Поплавок стоял неподвижно, и из глубокого раздумья Дюлу вывел тонкий писк, долетавший справа, где на воде, возле берега, сидели три маленькие птички и с ужасом взирали на человека, который теперь тоже заметил их.
- Вы что? - улыбнулся им Плотовщик, и сразу три маленькие черненькие незваные гостьи запали ему в душу.
"Пи-и-и… пить… Можно туда проплыть?"
- Вам все можно, - ободрил их Дюла, - хоть я и не знаю, кто вы такие.
- Три осиротевших птенца лысухи, - сказал ему в шалаше Матула. - Их мать кто-то поймал, и теперь они, бедняжки, остались одни. Ловят здесь, в реке, насекомых и уже научились держать ухо востро. Людей, правда, они не больно-то опасаются.

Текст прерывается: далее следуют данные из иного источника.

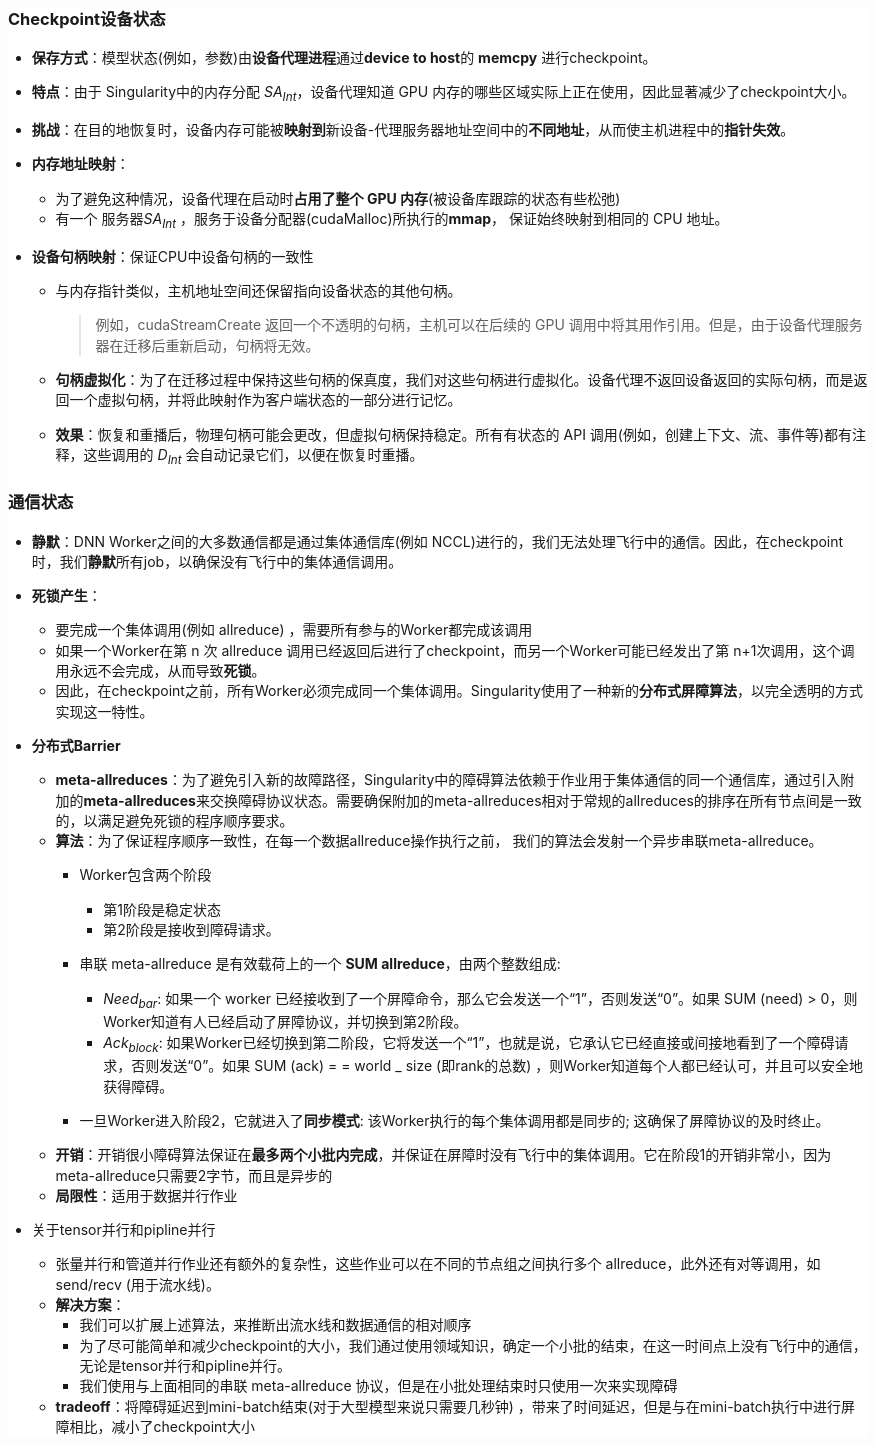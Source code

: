 ### Checkpoint设备状态

- **保存方式**：模型状态(例如，参数)由**设备代理进程**通过**device to host**的 **memcpy** 进行checkpoint。

- **特点**：由于 Singularity中的内存分配 $SA_{Int}$，设备代理知道 GPU 内存的哪些区域实际上正在使用，因此显著减少了checkpoint大小。

- **挑战**：在目的地恢复时，设备内存可能被**映射到**新设备-代理服务器地址空间中的**不同地址**，从而使主机进程中的**指针失效**。

- **内存地址映射**：

  - 为了避免这种情况，设备代理在启动时**占用了整个 GPU 内存**(被设备库跟踪的状态有些松弛) 
  - 有一个 服务器$SA_{Int}$ ，服务于设备分配器(cudaMalloc)所执行的**mmap**， 保证始终映射到相同的 CPU 地址。

- **设备句柄映射**：保证CPU中设备句柄的一致性

  - 与内存指针类似，主机地址空间还保留指向设备状态的其他句柄。

    > 例如，cudaStreamCreate 返回一个不透明的句柄，主机可以在后续的 GPU 调用中将其用作引用。但是，由于设备代理服务器在迁移后重新启动，句柄将无效。

  - **句柄虚拟化**：为了在迁移过程中保持这些句柄的保真度，我们对这些句柄进行虚拟化。设备代理不返回设备返回的实际句柄，而是返回一个虚拟句柄，并将此映射作为客户端状态的一部分进行记忆。

  - **效果**：恢复和重播后，物理句柄可能会更改，但虚拟句柄保持稳定。所有有状态的 API 调用(例如，创建上下文、流、事件等)都有注释，这些调用的 $D_{Int}$ 会自动记录它们，以便在恢复时重播。

### 通信状态

- **静默**：DNN Worker之间的大多数通信都是通过集体通信库(例如 NCCL)进行的，我们无法处理飞行中的通信。因此，在checkpoint时，我们**静默**所有job，以确保没有飞行中的集体通信调用。

- **死锁产生**：
  - 要完成一个集体调用(例如 allreduce) ，需要所有参与的Worker都完成该调用
  - 如果一个Worker在第 n 次 allreduce 调用已经返回后进行了checkpoint，而另一个Worker可能已经发出了第 n+1次调用，这个调用永远不会完成，从而导致**死锁**。
  - 因此，在checkpoint之前，所有Worker必须完成同一个集体调用。Singularity使用了一种新的**分布式屏障算法**，以完全透明的方式实现这一特性。

- **分布式Barrier**
  - **meta-allreduces**：为了避免引入新的故障路径，Singularity中的障碍算法依赖于作业用于集体通信的同一个通信库，通过引入附加的**meta-allreduces**来交换障碍协议状态。需要确保附加的meta-allreduces相对于常规的allreduces的排序在所有节点间是一致的，以满足避免死锁的程序顺序要求。
  - **算法**：为了保证程序顺序一致性，在每一个数据allreduce操作执行之前， 我们的算法会发射一个异步串联meta-allreduce。
    - Worker包含两个阶段
      - 第1阶段是稳定状态
      - 第2阶段是接收到障碍请求。
    - 串联 meta-allreduce 是有效载荷上的一个 **SUM allreduce**，由两个整数组成:

      - $Need_ {bar}$: 如果一个 worker 已经接收到了一个屏障命令，那么它会发送一个“1”，否则发送“0”。如果 SUM (need) > 0，则Worker知道有人已经启动了屏障协议，并切换到第2阶段。
      - $Ack_{block}$: 如果Worker已经切换到第二阶段，它将发送一个“1”，也就是说，它承认它已经直接或间接地看到了一个障碍请求，否则发送“0”。如果 SUM (ack) = = world _ size (即rank的总数) ，则Worker知道每个人都已经认可，并且可以安全地获得障碍。
    - 一旦Worker进入阶段2，它就进入了**同步模式**: 该Worker执行的每个集体调用都是同步的; 这确保了屏障协议的及时终止。
  - **开销**：开销很小障碍算法保证在**最多两个小批内完成**，并保证在屏障时没有飞行中的集体调用。它在阶段1的开销非常小，因为meta-allreduce只需要2字节，而且是异步的
  - **局限性**：适用于数据并行作业
- 关于tensor并行和pipline并行
  - 张量并行和管道并行作业还有额外的复杂性，这些作业可以在不同的节点组之间执行多个 allreduce，此外还有对等调用，如 send/recv (用于流水线)。
  - **解决方案**：
    - 我们可以扩展上述算法，来推断出流水线和数据通信的相对顺序 
    - 为了尽可能简单和减少checkpoint的大小，我们通过使用领域知识，确定一个小批的结束，在这一时间点上没有飞行中的通信，无论是tensor并行和pipline并行。
    - 我们使用与上面相同的串联 meta-allreduce 协议，但是在小批处理结束时只使用一次来实现障碍
  - **tradeoff**：将障碍延迟到mini-batch结束(对于大型模型来说只需要几秒钟) ，带来了时间延迟，但是与在mini-batch执行中进行屏障相比，减小了checkpoint大小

Маленькие лысухи сначала посовещались, плыть им или не плыть, а потом, приблизившись к другому берегу, продефилировали перед Дюлой.
Мальчик боялся пошевельнуться.
"Пи-и-и… пить, - сказали птенцы. - Мы никому не мешаем, мы здесь только прогуливаемся", - и поплыли дальше, как маленькие черные галеры, не сводя с Дюлы глаз.
Наш Плотовщик совсем растаял, увидев вблизи трех черных птенцов, хотя они ничего особенного не делали, просто юные сиротки были очень привлекательны, и мальчику захотелось их погладить. К сожалению, этого не хотели маленькие лысухи, медленно удалявшиеся вниз по реке. Иногда они оглядывались, словно чтобы запомнить Дюлу, а возможно, их поразил этот человек, сосавший собственный палец. По пути они глотали крошечных улиток, молодые побеги, и все время держались неподалеку от берега, чтобы в случае опасности спрятаться в камышах.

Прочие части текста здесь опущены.